* Records shown
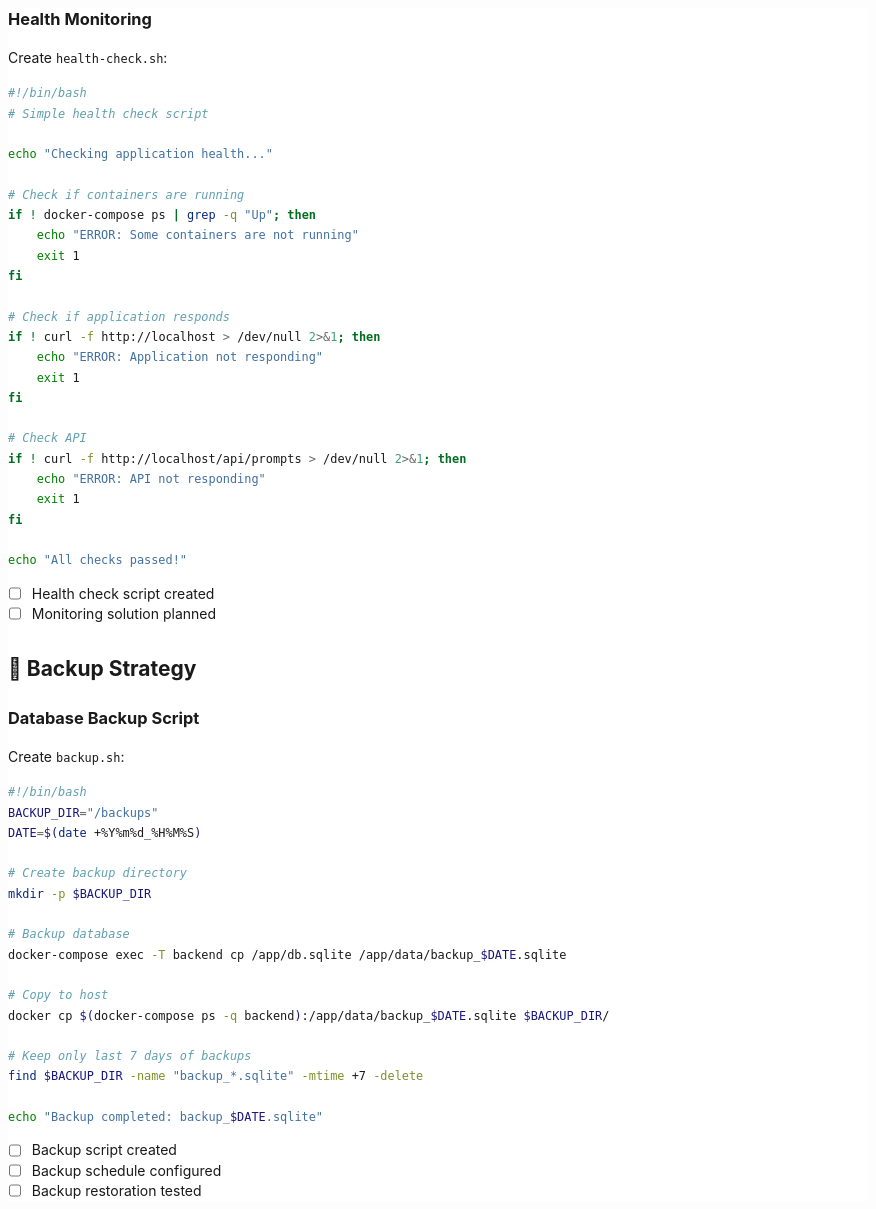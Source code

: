 ### Health Monitoring
Create `health-check.sh`:
```bash
#!/bin/bash
# Simple health check script

echo "Checking application health..."

# Check if containers are running
if ! docker-compose ps | grep -q "Up"; then
    echo "ERROR: Some containers are not running"
    exit 1
fi

# Check if application responds
if ! curl -f http://localhost > /dev/null 2>&1; then
    echo "ERROR: Application not responding"
    exit 1
fi

# Check API
if ! curl -f http://localhost/api/prompts > /dev/null 2>&1; then
    echo "ERROR: API not responding"
    exit 1
fi

echo "All checks passed!"
```
- [ ] Health check script created
- [ ] Monitoring solution planned

## 🔄 Backup Strategy

### Database Backup Script
Create `backup.sh`:
```bash
#!/bin/bash
BACKUP_DIR="/backups"
DATE=$(date +%Y%m%d_%H%M%S)

# Create backup directory
mkdir -p $BACKUP_DIR

# Backup database
docker-compose exec -T backend cp /app/db.sqlite /app/data/backup_$DATE.sqlite

# Copy to host
docker cp $(docker-compose ps -q backend):/app/data/backup_$DATE.sqlite $BACKUP_DIR/

# Keep only last 7 days of backups
find $BACKUP_DIR -name "backup_*.sqlite" -mtime +7 -delete

echo "Backup completed: backup_$DATE.sqlite"
```
- [ ] Backup script created
- [ ] Backup schedule configured
- [ ] Backup restoration tested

* What you will do
None of the pictures belong in the copy; transcribe the rest of the data exactly.

* Result for this exercise
Source code

: ### Health Monitoring
Create `health-check.sh`:
```bash
#!/bin/bash
# Simple health check script

echo "Checking application health..."

# Check if containers are running
if ! docker-compose ps | grep -q "Up"; then
    echo "ERROR: Some containers are not running"
    exit 1
fi

# Check if application responds
if ! curl -f http://localhost > /dev/null 2>&1; then
    echo "ERROR: Application not responding"
    exit 1
fi

# Check API
if ! curl -f http://localhost/api/prompts > /dev/null 2>&1; then
    echo "ERROR: API not responding"
    exit 1
fi

echo "All checks passed!"
```
- [ ] Health check script created
- [ ] Monitoring solution planned

## 🔄 Backup Strategy

### Database Backup Script
Create `backup.sh`:
```bash
#!/bin/bash
BACKUP_DIR="/backups"
DATE=$(date +%Y%m%d_%H%M%S)

# Create backup directory
mkdir -p $BACKUP_DIR

# Backup database
docker-compose exec -T backend cp /app/db.sqlite /app/data/backup_$DATE.sqlite

# Copy to host
docker cp $(docker-compose ps -q backend):/app/data/backup_$DATE.sqlite $BACKUP_DIR/

# Keep only last 7 days of backups
find $BACKUP_DIR -name "backup_*.sqlite" -mtime +7 -delete

echo "Backup completed: backup_$DATE.sqlite"
```
- [ ] Backup script created
- [ ] Backup schedule configured
- [ ] Backup restoration tested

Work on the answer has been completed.